Based on the populations, we further create a dataset that contains specific cohorts of people. You can define multiple populations and create various datasets based on various specifications of users.

In [None]:
# Define the Population object
from src.dataloaders.populations.users import UserPopulation
users = UserPopulation()
## run the preprocessing part
users.population()
## create datasplits 
users.data_split()
## You can also just run the prepare function to do both of the above steps
users.prepare() 

After you run these commands for the first time, you will see that the results are saved in `data\procesed\populations`. 
Next time you the same functions, instead of calculating everything, the object would read the data from the `data\processed\populations` folder. **This is important for very big datasets**.

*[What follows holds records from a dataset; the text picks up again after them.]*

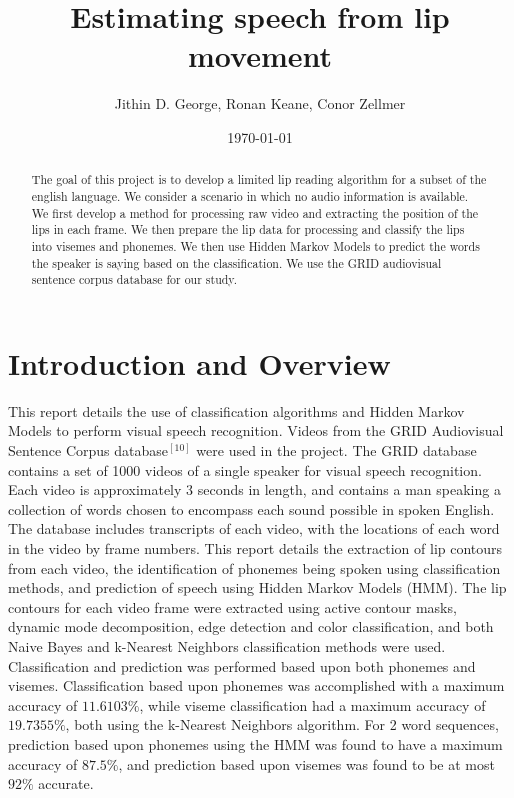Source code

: \documentclass[a4paper,11pt]{article}
\title{Estimating speech from lip movement}
\author{Jithin D. George, Ronan Keane, Conor Zellmer}
\date{\today}
\begin{document}
\maketitle

\begin{abstract}
The goal of this project is to develop a limited lip reading algorithm for a subset of the english language. We consider a scenario in which no audio information is available. We first develop a method for processing raw video and extracting the position of the lips in each frame. We then prepare the lip data for processing and classify the lips into visemes and phonemes. We then use Hidden Markov Models to predict the words the speaker is saying based on  the classification. We use the GRID audiovisual sentence corpus database for our study. 
\end{abstract}

\section{Introduction and Overview}
\label{sec:introduction}

This report details the use of classification algorithms and Hidden Markov Models to perform visual speech recognition.  Videos from the GRID Audiovisual Sentence Corpus database$^{[10]}$ were used in the project.  The GRID database contains a set of 1000 videos of a single speaker for visual speech recognition.  Each video is approximately 3 seconds in length, and contains a man speaking a collection of words chosen to encompass each sound possible in spoken English.  The database includes transcripts of each video, with the locations of each word in the video by frame numbers.  This report details the extraction of lip contours from each video, the identification of phonemes being spoken using classification methods, and prediction of speech using Hidden Markov Models (HMM).  The lip contours for each video frame were extracted using active contour masks, dynamic mode decomposition, edge detection and color classification, and both Naive Bayes and k-Nearest Neighbors classification methods were used.  Classification and prediction was performed based upon both phonemes and visemes.  Classification based upon phonemes was accomplished with a maximum accuracy of $11.6103\%$, while viseme classification had a maximum accuracy of $19.7355\%$, both using the k-Nearest Neighbors algorithm.  For 2 word sequences, prediction based upon phonemes using the HMM was found to have a maximum accuracy of $87.5\%$, and prediction based upon visemes was found to be at most $92\%$ accurate.  
\end{document}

If you want to redo the calculations, you need to empty the `data\processed\populations` folder. It also applies to cases, when you change the code of the `src\dataloaders\populations\users.py`, as the Population object saves `arguments` so it can validate that you call a specific version of the Population object. 

# 2. Define the Source
The Source objects in `src\data\sources` specify how to process a specific *source* of data (for example, the dummy labor dataset). Inside of this object we specify how to preprocess and tokenie the dataset. 

#### What does a Source do?
The Source specifies how to process a specific type of the input data. For example, `SyntheticLaborSource` (in `src\dataloaders\sources`) specifies how to process the `data\rawdata\synth_labor.csv`.

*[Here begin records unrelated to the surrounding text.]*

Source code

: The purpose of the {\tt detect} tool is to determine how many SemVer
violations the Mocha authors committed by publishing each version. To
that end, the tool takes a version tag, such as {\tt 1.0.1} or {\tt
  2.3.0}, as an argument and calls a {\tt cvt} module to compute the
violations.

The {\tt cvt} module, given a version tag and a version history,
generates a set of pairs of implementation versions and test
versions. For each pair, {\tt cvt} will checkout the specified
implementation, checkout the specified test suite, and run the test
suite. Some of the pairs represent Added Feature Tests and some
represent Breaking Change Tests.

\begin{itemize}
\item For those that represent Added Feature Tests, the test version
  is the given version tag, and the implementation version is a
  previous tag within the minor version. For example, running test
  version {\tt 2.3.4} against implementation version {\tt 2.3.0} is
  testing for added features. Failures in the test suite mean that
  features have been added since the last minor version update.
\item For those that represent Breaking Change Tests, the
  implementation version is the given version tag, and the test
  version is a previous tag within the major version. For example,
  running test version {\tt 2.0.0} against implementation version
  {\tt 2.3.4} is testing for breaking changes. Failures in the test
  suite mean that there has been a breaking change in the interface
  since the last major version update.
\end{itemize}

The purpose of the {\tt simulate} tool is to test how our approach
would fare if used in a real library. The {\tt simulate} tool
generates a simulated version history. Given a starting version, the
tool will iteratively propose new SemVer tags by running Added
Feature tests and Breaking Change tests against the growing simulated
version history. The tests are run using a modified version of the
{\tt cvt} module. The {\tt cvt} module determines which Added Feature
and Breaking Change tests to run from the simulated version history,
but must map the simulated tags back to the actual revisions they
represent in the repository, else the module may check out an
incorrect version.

#### Why do we need a Source?
It makes it easier to process data from different data streams (or datasets).

In [None]:
from src.dataloaders.sources.synth_labor import SyntheticLaborSource

In [None]:
## How to create a SOURCE!
synth_labor = SyntheticLaborSource()
## process the raw file (and maybe do some preprocessing)
synth_labor.parsed()
## index the files
synth_labor.indexed()
## tokenize the files
synth_labor.tokenized()
### Or use the prepare function to do all of the above
synth_labor.prepare()

After you run these commands for the first time, you will see that the results are saved in `data\procesed\sources`. 
Next time you the same functions, instead of calculating everything, the object would read the data from the `data\processed\sources` folder. **This is important for very big datasets**.

If you want to redo the calculations, you need to empty the *corresponding* file in the `data\processed\sources` folder. It also applies to cases, when you change the code of the `src\dataloaders\sources\synth_labor.py`, as the `SyntheticLaborSource` object saves `arguments` so it can validate that you call it on future runs. 

# 3. Define Corpus
Now we can reuse both `Populations` and `Source` objects to actually create a dataset. It happens in `src\dataloaders\datamodule.py`.

For the pretraining, we can use `L2VDataModule` in `src\dataloaders\datamodule.py`.

In [None]:
from src.dataloaders.datamodule import Corpus

In [None]:
corpus = Corpus(population=users, sources=[synth_labor], name="synthetic")
corpus.prepare()

In [None]:
corpus.combined_sentences(split="train").head()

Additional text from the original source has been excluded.